### Provided entries
^^^^^^^^^^^^^^^^
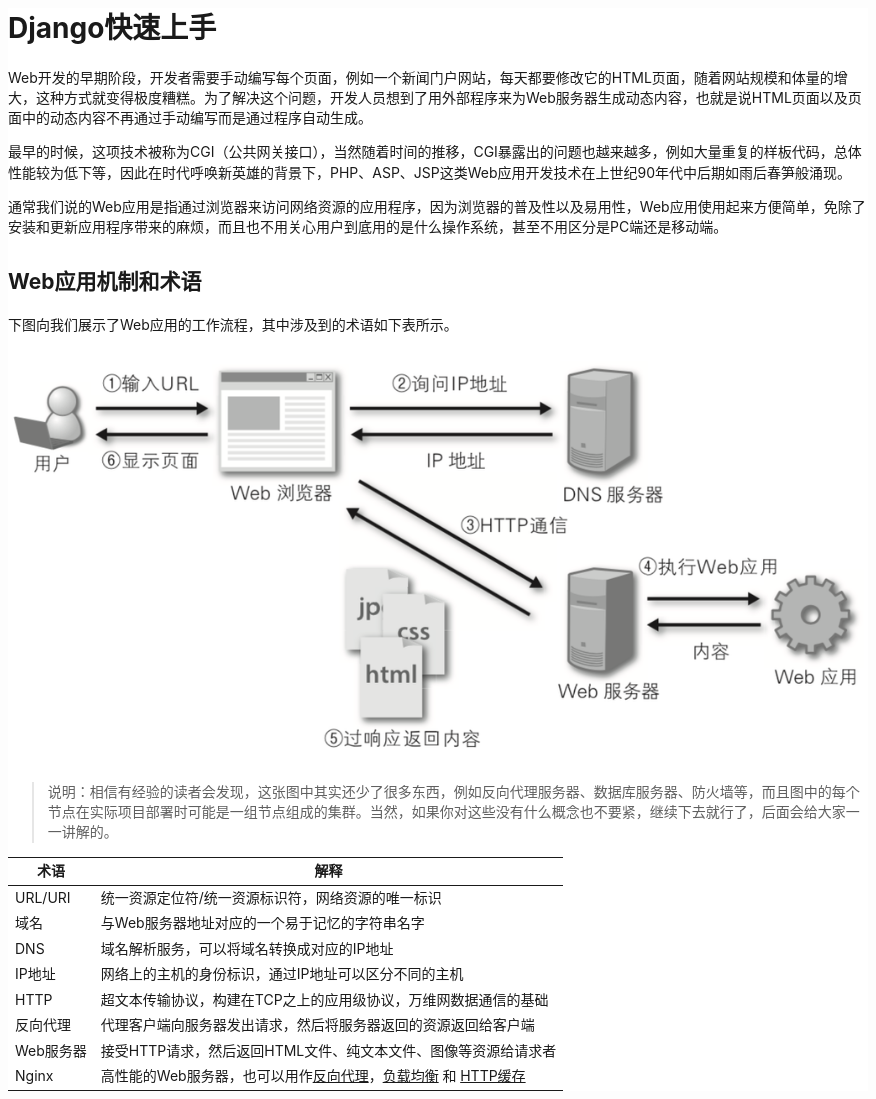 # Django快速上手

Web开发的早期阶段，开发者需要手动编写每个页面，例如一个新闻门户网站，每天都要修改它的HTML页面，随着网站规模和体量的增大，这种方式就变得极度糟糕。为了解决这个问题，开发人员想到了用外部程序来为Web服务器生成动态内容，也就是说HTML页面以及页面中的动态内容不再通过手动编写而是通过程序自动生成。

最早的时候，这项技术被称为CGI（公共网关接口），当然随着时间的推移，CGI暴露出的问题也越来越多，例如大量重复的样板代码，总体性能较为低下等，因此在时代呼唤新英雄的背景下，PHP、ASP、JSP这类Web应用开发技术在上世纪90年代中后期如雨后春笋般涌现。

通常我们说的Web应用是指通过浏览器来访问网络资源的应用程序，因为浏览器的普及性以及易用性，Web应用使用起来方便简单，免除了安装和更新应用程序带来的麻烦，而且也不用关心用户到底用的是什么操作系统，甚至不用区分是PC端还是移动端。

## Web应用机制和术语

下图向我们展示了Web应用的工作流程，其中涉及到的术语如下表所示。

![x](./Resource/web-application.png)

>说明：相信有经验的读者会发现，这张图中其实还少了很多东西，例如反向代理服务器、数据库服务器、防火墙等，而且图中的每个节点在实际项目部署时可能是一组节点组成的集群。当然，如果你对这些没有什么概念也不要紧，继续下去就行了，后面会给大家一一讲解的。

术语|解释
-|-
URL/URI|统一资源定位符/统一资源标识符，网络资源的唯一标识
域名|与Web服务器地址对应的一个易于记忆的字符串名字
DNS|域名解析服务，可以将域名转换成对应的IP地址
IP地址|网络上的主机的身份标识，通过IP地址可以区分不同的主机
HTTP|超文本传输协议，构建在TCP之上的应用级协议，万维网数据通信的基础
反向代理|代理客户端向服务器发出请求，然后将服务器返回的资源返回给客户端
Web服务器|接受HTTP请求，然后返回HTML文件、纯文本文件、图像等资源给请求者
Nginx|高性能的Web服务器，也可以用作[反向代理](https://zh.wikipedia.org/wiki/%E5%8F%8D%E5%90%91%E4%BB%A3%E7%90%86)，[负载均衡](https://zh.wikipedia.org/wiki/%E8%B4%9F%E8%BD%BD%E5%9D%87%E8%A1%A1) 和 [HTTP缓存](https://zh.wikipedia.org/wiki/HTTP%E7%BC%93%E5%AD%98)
^^^^^^^^^^^^^^^^
### Task directions
Hand back the data above exactly, with no images.

### Expected answer
 # Django快速上手

Web开发的早期阶段，开发者需要手动编写每个页面，例如一个新闻门户网站，每天都要修改它的HTML页面，随着网站规模和体量的增大，这种方式就变得极度糟糕。为了解决这个问题，开发人员想到了用外部程序来为Web服务器生成动态内容，也就是说HTML页面以及页面中的动态内容不再通过手动编写而是通过程序自动生成。

最早的时候，这项技术被称为CGI（公共网关接口），当然随着时间的推移，CGI暴露出的问题也越来越多，例如大量重复的样板代码，总体性能较为低下等，因此在时代呼唤新英雄的背景下，PHP、ASP、JSP这类Web应用开发技术在上世纪90年代中后期如雨后春笋般涌现。

通常我们说的Web应用是指通过浏览器来访问网络资源的应用程序，因为浏览器的普及性以及易用性，Web应用使用起来方便简单，免除了安装和更新应用程序带来的麻烦，而且也不用关心用户到底用的是什么操作系统，甚至不用区分是PC端还是移动端。

## Web应用机制和术语

下图向我们展示了Web应用的工作流程，其中涉及到的术语如下表所示。

![x](./Resource/web-application.png)

>说明：相信有经验的读者会发现，这张图中其实还少了很多东西，例如反向代理服务器、数据库服务器、防火墙等，而且图中的每个节点在实际项目部署时可能是一组节点组成的集群。当然，如果你对这些没有什么概念也不要紧，继续下去就行了，后面会给大家一一讲解的。

术语|解释
-|-
URL/URI|统一资源定位符/统一资源标识符，网络资源的唯一标识
域名|与Web服务器地址对应的一个易于记忆的字符串名字
DNS|域名解析服务，可以将域名转换成对应的IP地址
IP地址|网络上的主机的身份标识，通过IP地址可以区分不同的主机
HTTP|超文本传输协议，构建在TCP之上的应用级协议，万维网数据通信的基础
反向代理|代理客户端向服务器发出请求，然后将服务器返回的资源返回给客户端
Web服务器|接受HTTP请求，然后返回HTML文件、纯文本文件、图像等资源给请求者
Nginx|高性能的Web服务器，也可以用作[反向代理](https://zh.wikipedia.org/wiki/%E5%8F%8D%E5%90%91%E4%BB%A3%E7%90%86)，[负载均衡](https://zh.wikipedia.org/wiki/%E8%B4%9F%E8%BD%BD%E5%9D%87%E8%A1%A1) 和 [HTTP缓存](https://zh.wikipedia.org/wiki/HTTP%E7%BC%93%E5%AD%98)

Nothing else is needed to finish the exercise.